The UK is understood for a lot of issues—its weird love of monarchy, its militant soccer followers, its ever-increasing price of residing, and, in fact, ingesting tea. Once I lived in England, ingesting tea turned part of my persona as effectively, a lot in order that I had a favourite (Twinings). However even I, an American who has extra understanding of British tradition than most, can not perceive for the lifetime of me who the fuck would need to purchase Yorkshire Tea-branded PlayStation 5 and Xbox controllers that price £150.
The controllers, that are at present on sale on the official Yorkshire Tea retailer web site, are designed by POPeART, an organization that, so far as I can inform, additionally sells NFTs.
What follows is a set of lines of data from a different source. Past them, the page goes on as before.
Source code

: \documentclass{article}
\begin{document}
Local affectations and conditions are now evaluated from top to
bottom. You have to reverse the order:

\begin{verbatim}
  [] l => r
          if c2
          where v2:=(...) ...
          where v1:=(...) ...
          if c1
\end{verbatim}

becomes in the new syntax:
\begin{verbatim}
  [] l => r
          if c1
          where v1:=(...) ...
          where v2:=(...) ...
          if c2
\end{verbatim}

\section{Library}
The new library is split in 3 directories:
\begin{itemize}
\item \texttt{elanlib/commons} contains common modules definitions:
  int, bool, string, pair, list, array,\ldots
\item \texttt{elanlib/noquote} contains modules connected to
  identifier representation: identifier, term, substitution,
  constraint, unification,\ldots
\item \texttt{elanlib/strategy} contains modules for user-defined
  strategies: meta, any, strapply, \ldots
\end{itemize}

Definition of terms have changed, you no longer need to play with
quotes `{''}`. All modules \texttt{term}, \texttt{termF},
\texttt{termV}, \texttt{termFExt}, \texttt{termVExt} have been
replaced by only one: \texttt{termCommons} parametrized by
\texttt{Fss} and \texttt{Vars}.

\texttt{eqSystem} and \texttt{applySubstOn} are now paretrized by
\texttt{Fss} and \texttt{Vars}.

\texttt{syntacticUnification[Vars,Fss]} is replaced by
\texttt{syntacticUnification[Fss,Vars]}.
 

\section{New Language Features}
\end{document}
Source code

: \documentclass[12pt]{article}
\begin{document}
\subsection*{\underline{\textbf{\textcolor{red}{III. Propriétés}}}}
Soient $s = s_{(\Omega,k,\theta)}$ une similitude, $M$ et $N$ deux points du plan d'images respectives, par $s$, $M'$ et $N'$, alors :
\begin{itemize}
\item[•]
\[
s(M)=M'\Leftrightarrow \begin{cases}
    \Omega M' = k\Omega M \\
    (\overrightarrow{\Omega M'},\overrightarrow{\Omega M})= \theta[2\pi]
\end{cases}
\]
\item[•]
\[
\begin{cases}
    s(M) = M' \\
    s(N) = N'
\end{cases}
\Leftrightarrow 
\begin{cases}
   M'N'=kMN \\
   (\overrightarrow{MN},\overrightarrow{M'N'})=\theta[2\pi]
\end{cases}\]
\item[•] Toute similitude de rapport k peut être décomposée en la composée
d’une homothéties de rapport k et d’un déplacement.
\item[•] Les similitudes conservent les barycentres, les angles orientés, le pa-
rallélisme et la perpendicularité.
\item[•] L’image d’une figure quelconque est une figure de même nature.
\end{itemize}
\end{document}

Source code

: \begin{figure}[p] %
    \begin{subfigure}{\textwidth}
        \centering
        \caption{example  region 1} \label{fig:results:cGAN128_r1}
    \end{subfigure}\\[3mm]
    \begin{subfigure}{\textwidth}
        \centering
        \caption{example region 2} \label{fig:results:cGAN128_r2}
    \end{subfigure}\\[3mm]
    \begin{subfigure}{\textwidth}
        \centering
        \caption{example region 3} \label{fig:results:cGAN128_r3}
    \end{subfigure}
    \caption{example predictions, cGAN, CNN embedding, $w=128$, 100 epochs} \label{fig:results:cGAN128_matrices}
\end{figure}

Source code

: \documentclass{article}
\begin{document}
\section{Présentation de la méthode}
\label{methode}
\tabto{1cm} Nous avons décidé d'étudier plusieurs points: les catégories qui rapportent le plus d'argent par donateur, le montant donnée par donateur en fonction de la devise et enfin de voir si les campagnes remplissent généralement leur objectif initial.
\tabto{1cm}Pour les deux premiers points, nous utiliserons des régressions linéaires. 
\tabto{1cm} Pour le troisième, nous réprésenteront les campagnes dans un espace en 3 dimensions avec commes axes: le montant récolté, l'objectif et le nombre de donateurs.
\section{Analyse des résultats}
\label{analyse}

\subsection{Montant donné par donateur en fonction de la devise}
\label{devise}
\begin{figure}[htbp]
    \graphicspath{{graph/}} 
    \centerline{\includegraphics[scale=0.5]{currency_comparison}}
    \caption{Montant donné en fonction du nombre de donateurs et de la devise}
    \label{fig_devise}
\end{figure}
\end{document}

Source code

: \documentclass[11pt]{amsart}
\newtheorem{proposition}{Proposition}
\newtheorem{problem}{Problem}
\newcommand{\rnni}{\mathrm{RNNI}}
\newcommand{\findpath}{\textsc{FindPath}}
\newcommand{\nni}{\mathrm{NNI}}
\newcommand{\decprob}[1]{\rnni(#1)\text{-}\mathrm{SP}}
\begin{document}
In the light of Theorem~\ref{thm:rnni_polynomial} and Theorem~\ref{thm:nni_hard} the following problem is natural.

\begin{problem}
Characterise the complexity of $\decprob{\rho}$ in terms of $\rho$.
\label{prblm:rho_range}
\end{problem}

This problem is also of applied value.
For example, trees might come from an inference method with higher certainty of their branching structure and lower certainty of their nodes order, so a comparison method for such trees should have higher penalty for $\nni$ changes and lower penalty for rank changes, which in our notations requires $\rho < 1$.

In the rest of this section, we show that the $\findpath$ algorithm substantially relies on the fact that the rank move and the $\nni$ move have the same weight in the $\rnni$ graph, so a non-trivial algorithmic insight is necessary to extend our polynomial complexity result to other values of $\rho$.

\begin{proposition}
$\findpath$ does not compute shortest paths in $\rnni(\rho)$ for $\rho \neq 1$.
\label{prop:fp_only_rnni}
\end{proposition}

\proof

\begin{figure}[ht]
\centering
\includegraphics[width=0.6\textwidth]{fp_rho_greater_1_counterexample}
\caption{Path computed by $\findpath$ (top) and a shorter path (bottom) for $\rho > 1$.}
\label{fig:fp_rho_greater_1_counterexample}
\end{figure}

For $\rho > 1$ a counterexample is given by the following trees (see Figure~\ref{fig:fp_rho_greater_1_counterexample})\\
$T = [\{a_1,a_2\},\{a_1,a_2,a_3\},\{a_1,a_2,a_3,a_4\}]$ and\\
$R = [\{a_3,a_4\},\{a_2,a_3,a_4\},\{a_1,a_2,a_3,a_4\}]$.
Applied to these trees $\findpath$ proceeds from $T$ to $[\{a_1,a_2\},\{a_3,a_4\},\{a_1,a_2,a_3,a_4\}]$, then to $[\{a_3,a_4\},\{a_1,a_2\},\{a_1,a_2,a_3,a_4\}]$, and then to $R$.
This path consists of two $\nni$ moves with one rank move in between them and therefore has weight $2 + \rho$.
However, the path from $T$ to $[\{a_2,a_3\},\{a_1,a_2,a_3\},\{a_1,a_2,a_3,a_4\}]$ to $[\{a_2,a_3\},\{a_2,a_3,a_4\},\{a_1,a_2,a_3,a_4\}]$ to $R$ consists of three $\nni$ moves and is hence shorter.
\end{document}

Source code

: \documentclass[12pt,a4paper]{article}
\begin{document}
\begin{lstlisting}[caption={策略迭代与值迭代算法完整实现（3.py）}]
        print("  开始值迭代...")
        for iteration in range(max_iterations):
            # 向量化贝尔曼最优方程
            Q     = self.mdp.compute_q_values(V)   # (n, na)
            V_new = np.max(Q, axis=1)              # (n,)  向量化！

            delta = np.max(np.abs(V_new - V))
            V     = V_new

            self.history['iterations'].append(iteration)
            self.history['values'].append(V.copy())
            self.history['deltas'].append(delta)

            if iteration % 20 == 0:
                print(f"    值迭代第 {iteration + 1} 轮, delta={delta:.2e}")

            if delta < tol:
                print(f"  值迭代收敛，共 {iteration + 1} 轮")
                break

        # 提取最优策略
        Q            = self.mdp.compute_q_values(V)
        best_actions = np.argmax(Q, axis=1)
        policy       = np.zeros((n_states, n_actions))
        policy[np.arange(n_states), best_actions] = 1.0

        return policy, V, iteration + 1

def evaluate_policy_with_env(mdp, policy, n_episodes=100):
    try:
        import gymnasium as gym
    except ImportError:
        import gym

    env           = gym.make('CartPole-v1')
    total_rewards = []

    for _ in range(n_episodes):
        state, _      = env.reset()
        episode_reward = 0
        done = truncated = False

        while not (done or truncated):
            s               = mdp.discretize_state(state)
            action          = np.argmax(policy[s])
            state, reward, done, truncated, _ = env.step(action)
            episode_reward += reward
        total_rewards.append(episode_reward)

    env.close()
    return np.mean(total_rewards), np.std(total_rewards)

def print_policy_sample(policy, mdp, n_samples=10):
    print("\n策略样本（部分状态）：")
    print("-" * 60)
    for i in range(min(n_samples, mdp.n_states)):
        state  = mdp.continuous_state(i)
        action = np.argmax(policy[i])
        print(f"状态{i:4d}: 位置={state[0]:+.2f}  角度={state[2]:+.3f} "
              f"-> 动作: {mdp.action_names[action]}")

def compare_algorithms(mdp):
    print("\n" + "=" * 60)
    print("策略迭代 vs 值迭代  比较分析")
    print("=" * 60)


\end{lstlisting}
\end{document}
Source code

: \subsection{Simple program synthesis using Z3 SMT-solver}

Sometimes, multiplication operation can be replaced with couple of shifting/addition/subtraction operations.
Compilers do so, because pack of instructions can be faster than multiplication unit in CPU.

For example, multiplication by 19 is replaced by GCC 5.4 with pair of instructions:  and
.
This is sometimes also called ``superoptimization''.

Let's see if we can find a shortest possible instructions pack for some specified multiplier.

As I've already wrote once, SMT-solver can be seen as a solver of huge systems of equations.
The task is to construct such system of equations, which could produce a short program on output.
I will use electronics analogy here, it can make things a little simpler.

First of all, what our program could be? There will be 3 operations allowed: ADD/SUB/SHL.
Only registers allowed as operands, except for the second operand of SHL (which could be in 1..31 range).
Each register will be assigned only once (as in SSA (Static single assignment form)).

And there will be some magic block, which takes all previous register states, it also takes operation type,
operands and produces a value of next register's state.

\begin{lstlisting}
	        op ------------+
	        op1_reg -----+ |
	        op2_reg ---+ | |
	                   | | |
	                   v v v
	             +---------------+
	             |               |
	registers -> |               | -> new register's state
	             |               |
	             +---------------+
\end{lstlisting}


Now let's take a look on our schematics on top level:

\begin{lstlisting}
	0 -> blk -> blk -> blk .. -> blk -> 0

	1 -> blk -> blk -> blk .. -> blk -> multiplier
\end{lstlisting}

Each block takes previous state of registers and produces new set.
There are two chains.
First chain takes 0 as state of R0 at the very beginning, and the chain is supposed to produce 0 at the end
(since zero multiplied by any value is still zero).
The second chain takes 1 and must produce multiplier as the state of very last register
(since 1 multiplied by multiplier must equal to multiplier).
The design is supposed to reference the field wherein Yorkshire Tea baggage come, with vivid purple on the DualSense touchpad and alongside the bottom-right a part of the Xbox Sequence X/S controller. The bucolic British area seen on the field can be emblazoned on them, full with a cute little sheep within the backside left.
However they’re, for some motive, greater than double the price of a normal controller for both console—£150 is about $190, whereas shopping for an everyday ol’ DualSense or Xbox gamepad within the land of tea and crumpets will run you about £60. They usually don’t include any particular goodies, both. Yorkshire Tea’s official X (previously Twitter) account acknowledged the price, saying:
Sorry they’re not cheaper! Imagine it or not we’re not being profitable on these. It’s a small run of a Popeart customized design which we initially contemplated simply making one among as a advertising and marketing factor, after which thought: what if we truly make them available for purchase?
As of the time of writing, each controllers nonetheless look like in inventory, although they’re solely obtainable within the UK. I do know that there’s a chasm of cultural variations between us and our former rulers, however I really can not wrap my head round who would need to spend a lot on these—particularly because the designs look like customized wraps and aren’t printed immediately on the pads.
Anyway, I’m off to go do the rather more American factor: spend $150 on a routine healthcare go to.